Rayhane-mamah / Tacotron-2

DeepMind's Tacotron-2 Tensorflow implementation
MIT License
2.27k stars 905 forks source link

Here is a bug on linear loss computation #113

Closed begeekmyfriend closed 6 years ago

begeekmyfriend commented 6 years ago

In the expression computing linear loss, num_mels should have been num_freq. See Keith Ito's version. It seems that this model does not compute the loss including effective bandwidth of the audio.

Yeongtae commented 6 years ago

@begeekmyfriend how to fix it? just replace num_mels to num_freq? When we fix it, what is the improvement compare with the previous one?

In my opinion, The tacotorn part converges well unlike the wavenet_vocoder part.

begeekmyfriend commented 6 years ago

linear_loss = 0.5 tf.reduce_mean(l1) + 0.5 tf.reduce_mean(l1[:,:,0:n_priority_freq])

This expression means we use 0.5 weight of the whole bandwidth of the frequency plus the remaining 0.5 weight of the priority bandwidth of the frequency as the complete linear loss to train the model. The num_freq factor would make influence on the bandwidth. So in my humble opinion, the higher frequency of the targets would be taken part in fitting the ground truth audio. Therefore Keith Ito's version is all you need.

Yeongtae commented 6 years ago

@begeekmyfriend Thank you for your good opinion. did you test it? did it reduce noise the result such as 'step-xxxx-wave-from-mels'??

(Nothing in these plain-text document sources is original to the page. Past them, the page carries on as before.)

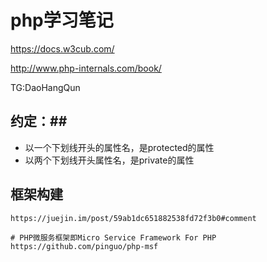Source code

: # php学习笔记 #

https://docs.w3cub.com/

http://www.php-internals.com/book/ 

TG:DaoHangQun

## 约定：##

- 以一个下划线开头的属性名，是protected的属性
- 以两个下划线开头属性名，是private的属性


## 框架构建 ##

	https://juejin.im/post/59ab1dc651882538fd72f3b0#comment

	# PHP微服务框架即Micro Service Framework For PHP
	https://github.com/pinguo/php-msf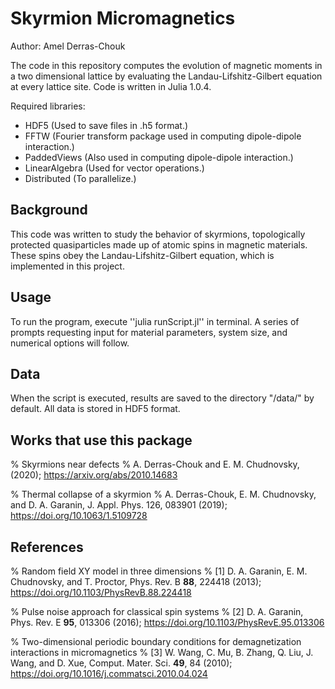 # Skyrmion Micromagnetics

Author: Amel Derras-Chouk

The code in this repository computes the evolution of magnetic moments in a two dimensional lattice by evaluating the Landau-Lifshitz-Gilbert equation at every lattice site. Code is written in Julia 1.0.4.

Required libraries:
 - HDF5 (Used to save files in .h5 format.)
 - FFTW (Fourier transform package used in computing dipole-dipole interaction.)
 - PaddedViews (Also used in computing dipole-dipole interaction.)
 - LinearAlgebra (Used for vector operations.)
 - Distributed (To parallelize.)

## Background

This code was written to study the behavior of skyrmions, topologically protected quasiparticles made up of atomic spins in magnetic materials. These spins obey the Landau-Lifshitz-Gilbert equation, which is implemented in this project.

## Usage

To run the program, execute ''julia runScript.jl'' in terminal. A series of prompts requesting input for material parameters, system size, and numerical options will follow.

## Data

When the script is executed, results are saved to the directory "/data/" by default. All data is stored in HDF5 format.

## Works that use this package

% Skyrmions near defects %
A. Derras-Chouk and E. M. Chudnovsky, (2020); https://arxiv.org/abs/2010.14683

% Thermal collapse of a skyrmion %
A. Derras-Chouk, E. M. Chudnovsky, and D. A. Garanin, J. Appl. Phys. 126, 083901 (2019); https://doi.org/10.1063/1.5109728

## References

% Random field XY model in three dimensions %
<a id="1">[1]</a>
D. A. Garanin, E. M. Chudnovsky, and T. Proctor, Phys. Rev. B **88**, 224418 (2013); https://doi.org/10.1103/PhysRevB.88.224418

% Pulse noise approach for classical spin systems %
<a id="1">[2]</a>
D. A. Garanin, Phys. Rev. E **95**, 013306 (2016); https://doi.org/10.1103/PhysRevE.95.013306

% Two-dimensional periodic boundary conditions for demagnetization interactions in micromagnetics %
<a id="1">[3]</a>
W. Wang, C. Mu, B. Zhang, Q. Liu, J. Wang, and D. Xue, Comput. Mater. Sci. **49**, 84
(2010); https://doi.org/10.1016/j.commatsci.2010.04.024
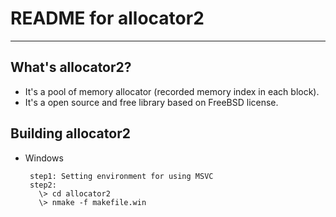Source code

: # **README for allocator2** #
***


## **What's allocator2?** ##
 * It's a pool of memory allocator (recorded memory index in each block).
 * It's a open source and free library based on FreeBSD license.


## **Building allocator2** ##
 * Windows 

        step1: Setting environment for using MSVC
        step2:
          \> cd allocator2
          \> nmake -f makefile.win
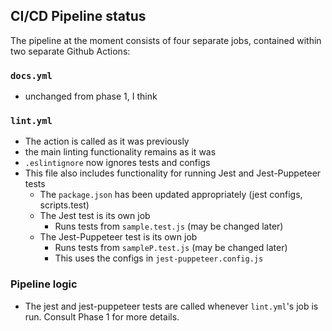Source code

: ## CI/CD Pipeline status

The pipeline at the moment consists of four separate jobs, contained within two separate Github Actions:

### `docs.yml`
- unchanged from phase 1, I think

### `lint.yml`
- The action is called as it was previously
- the main linting functionality remains as it was
- `.eslintignore` now ignores tests and configs
- This file also includes functionality for running Jest and Jest-Puppeteer tests
  - The `package.json` has been updated appropriately (jest configs, scripts.test)
  - The Jest test is its own job
    - Runs tests from `sample.test.js` (may be changed later)
  - The Jest-Puppeteer test is its own job
    - Runs tests from `sampleP.test.js` (may be changed later)
    - This uses the configs in `jest-puppeteer.config.js`

### Pipeline logic
- The jest and jest-puppeteer tests are called whenever `lint.yml`'s job is run. Consult Phase 1 for more details.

begeekmyfriend commented 6 years ago

It does nothing with the mel outputs. By the way, the quality of linear outputs typically perform better than mel ones. By the way, here is my hyper parameters (under testing). We can see that I use 2048 fft size and 1025 number of frequency with Griffin-Lim vocoder.

    #Audio
    num_mels = 80, #Number of mel-spectrogram channels and local conditioning dimensionality
    num_freq = 1025, # (= n_fft / 2 + 1) only used when adding linear spectrograms post processing network
    rescale = True, #Whether to rescale audio prior to preprocessing
    rescaling_max = 0.999, #Rescaling value
    trim_silence = True, #Whether to clip silence in Audio (at beginning and end of audio only, not the middle)
    clip_mels_length = True, #For cases of OOM (Not really recommended, working on a workaround)
    max_mel_frames = 960,  #Only relevant when clip_mels_length = True

    # Use LWS (https://github.com/Jonathan-LeRoux/lws) for STFT and phase reconstruction
    # It's preferred to set True to use with https://github.com/r9y9/wavenet_vocoder
    # Does not work if n_ffit is not multiple of hop_size!!
    use_lws=False,
    silence_threshold=2, #silence threshold used for sound trimming for wavenet preprocessing

    #Mel spectrogram
    n_fft = 2048, #Extra window size is filled with 0 paddings to match this parameter
    hop_size = None, #For 22050Hz, 275 ~= 12.5 ms
    win_size = 1100, #For 22050Hz, 1100 ~= 50 ms (If None, win_size = n_fft)
    sample_rate = 22050, #22050 Hz (corresponding to ljspeech dataset)
    frame_shift_ms = 12.5,
Yeongtae commented 6 years ago

image @begeekmyfriend does it affect this part? Thanks a lot.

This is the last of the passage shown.